For those who might be interested in such things, there’s a little bit of maritime history lying at anchor off Laem Chabang port at the moment.

Currently named “Ocean Dream” and operated by Eastime Shipping Limited of Pattaya, this venerable vessel began life in an Italian shipyard in 1970 when she was to have been the “Seaward” – a sister ship to the “Southward” of the Norwegian Caribbean Line.

But the Italian shipyard ran into financial trouble and the Norwegians pulled out of the deal.  The unfinished hull was acquired by the P&O Company of London.  The ship was finally launched in 1972 and was named “Spirit of London”.

Two years later P&O acquired Princess Cruise Lines and the ship was transferred to the Princess fleet and renamed “Sun Princess”.

Remember the TV series ‘The Love Boat’?  Well, “Sun Princess” was one of the ships that featured in that popular TV series.

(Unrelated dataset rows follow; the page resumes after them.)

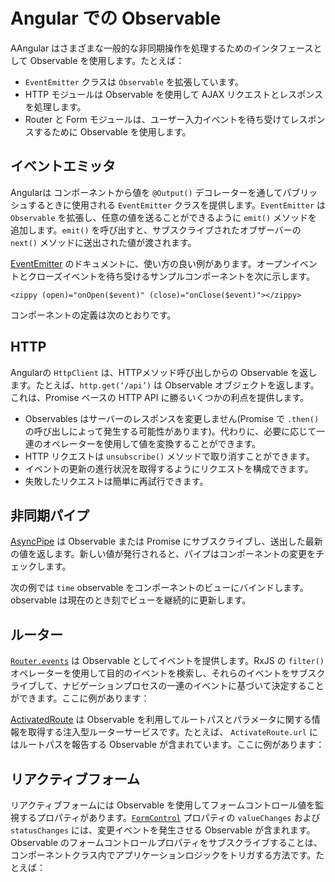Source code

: # Angular での Observable

AAngular はさまざまな一般的な非同期操作を処理するためのインタフェースとして Observable を使用します。たとえば：

* `EventEmitter` クラスは `Observable` を拡張しています。
* HTTP モジュールは Observable を使用して AJAX リクエストとレスポンスを処理します。
* Router と Form モジュールは、ユーザー入力イベントを待ち受けてレスポンスするために Observable を使用します。

## イベントエミッタ

Angularは コンポーネントから値を `@Output()` デコレーターを通してパブリッシュするときに使用される `EventEmitter` クラスを提供します。`EventEmitter` は `Observable` を拡張し、任意の値を送ることができるように `emit()` メソッドを追加します。`emit()` を呼び出すと、サブスクライブされたオブザーバーの `next()` メソッドに送出された値が渡されます。

[EventEmitter](https://angular.io/api/core/EventEmitter) のドキュメントに、使い方の良い例があります。オープンイベントとクローズイベントを待ち受けるサンプルコンポーネントを次に示します。

`<zippy (open)="onOpen($event)" (close)="onClose($event)"></zippy>`

コンポーネントの定義は次のとおりです。

<code-example path="observables-in-angular/src/main.ts" title="EventEmitter" region="eventemitter"></code-example>

## HTTP
Angularの `HttpClient` は、HTTPメソッド呼び出しからの Observable を返します。たとえば、`http.get(‘/api’)` は Observable オブジェクトを返します。これは、Promise ベースの HTTP API に勝るいくつかの利点を提供します。

* Observables はサーバーのレスポンスを変更しません(Promise で `.then()` の呼び出しによって発生する可能性があります)。代わりに、必要に応じて一連のオペレーターを使用して値を変換することができます。
* HTTP リクエストは `unsubscribe()` メソッドで取り消すことができます。
* イベントの更新の進行状況を取得するようにリクエストを構成できます。
* 失敗したリクエストは簡単に再試行できます。

## 非同期パイプ

[AsyncPipe](https://angular.io/api/common/AsyncPipe) は Observable または Promise にサブスクライブし、送出した最新の値を返します。新しい値が発行されると、パイプはコンポーネントの変更をチェックします。

次の例では `time` observable をコンポーネントのビューにバインドします。observable は現在のとき刻でビューを継続的に更新します。

<code-example path="observables-in-angular/src/main.ts" title="非同期パイプの使用" region="pipe"></code-example>

## ルーター

[`Router.events`](https://angular.io/api/router/Router#events) は Observable としてイベントを提供します。RxJS の `filter()` オペレーターを使用して目的のイベントを検索し、それらのイベントをサブスクライブして、ナビゲーションプロセスの一連のイベントに基づいて決定することができます。ここに例があります：

<code-example path="observables-in-angular/src/main.ts" title="ルーターイベント" region="router"></code-example>

[ActivatedRoute](https://angular.io/api/router/ActivatedRoute) は Observable を利用してルートパスとパラメータに関する情報を取得する注入型ルーターサービスです。たとえば、 `ActivateRoute.url` にはルートパスを報告する Observable が含まれています。ここに例があります：

<code-example path="observables-in-angular/src/main.ts" title="ActivatedRoute" region="activated_route"></code-example>

## リアクティブフォーム

リアクティブフォームには Observable を使用してフォームコントロール値を監視するプロパティがあります。[`FormControl`](https://angular.io/api/forms/FormControl) プロパティの `valueChanges` および `statusChanges` には、変更イベントを発生させる Observable が含まれます。 Observable のフォームコントロールプロパティをサブスクライブすることは、コンポーネントクラス内でアプリケーションロジックをトリガする方法です。たとえば：

<code-example path="observables-in-angular/src/main.ts" title="リアクティブフォーム" region="forms"></code-example>
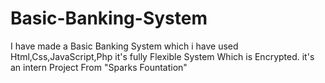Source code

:# Basic-Banking-System
I have made a Basic Banking System which i have used Html,Css,JavaScript,Php  it's fully Flexible System Which is Encrypted. it's an intern Project From "Sparks Fountation"
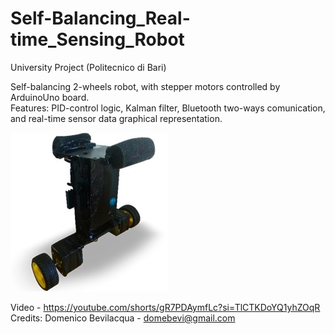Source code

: # Self-Balancing_Real-time_Sensing_Robot

University Project (Politecnico di Bari)  
  
Self-balancing 2-wheels robot, with stepper motors controlled by ArduinoUno board.  
Features: PID-control logic, Kalman filter,  Bluetooth two-ways comunication, and real-time sensor data graphical representation.

![alt text](https://github.com/domebevi/BalanceBOT.Self-Balancing_Robot/blob/main/image.jpg?raw=true)

Video - https://youtube.com/shorts/gR7PDAymfLc?si=TlCTKDoYQ1yhZOqR  
Credits: Domenico Bevilacqua - domebevi@gmail.com
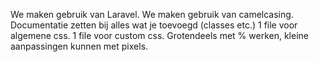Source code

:We maken gebruik van Laravel.
We maken gebruik van camelcasing.
Documentatie zetten bij alles wat je toevoegd (classes etc.)
1 file voor algemene css.
1 file voor custom css.
Grotendeels met % werken, kleine aanpassingen kunnen met pixels.
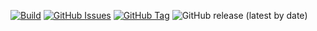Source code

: [![Build](https://github.com/punkerside/container-gh/actions/workflows/main.yml/badge.svg?branch=main)](https://github.com/punkerside/container-gh/actions/workflows/main.yml)
[![GitHub Issues](https://img.shields.io/github/issues/punkerside/container-gh.svg)](https://github.com/punkerside/container-gh/issues)
[![GitHub Tag](https://img.shields.io/github/tag-date/punkerside/container-gh.svg?style=plastic)](https://github.com/punkerside/container-gh/tags/)
![GitHub release (latest by date)](https://img.shields.io/github/v/release/punkerside/container-gh)

<!-- [![Open Source Helpers](https://www.codetriage.com/punkerside/container-gh/badges/users.svg)](https://www.codetriage.com/punkerside/container-gh) -->
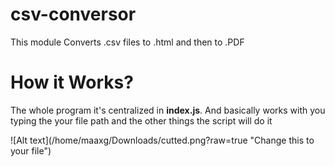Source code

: # csv-conversor
This module Converts .csv files to .html and then to .PDF

<h1>How it Works?</h1>
<p>The whole program it's centralized in <strong>index.js</strong>.
And basically works with you typing the your file path and the other things the script will do it</p>
![Alt text](/home/maaxg/Downloads/cutted.png?raw=true "Change this to your file")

In 1988 after 16 years of line voyaging and cruising from Alaska to the Caribbean, the America’s to Australasia, the ship was sold to Premier Cruises and renamed “Majestic” then “Starship Majestic” a year later.  From the pristine white of P&O, the ship was now painted a striking red.

1994 saw the ship sold again to new owners – this time CTC and she was renamed “Southern Cross” (not to be confused with a Shaw Saville passenger liner of the same name).  Four years later she changed hands, sold to Festival Cruises when she was renamed “Flamenco”.

Festival Cruises went belly up in 2004 and the ship was sold at a bankruptcy auction to a company called Cruise Elysia for US$12.25 million.  Cruise Elysia renamed her “New Flamenco”.

Another change of ownership occurred in 2007 when a company called Club Cruise bought the ship and operated her as a floating hotel in New Caledonia.  This was short lived and the company went bust a year later.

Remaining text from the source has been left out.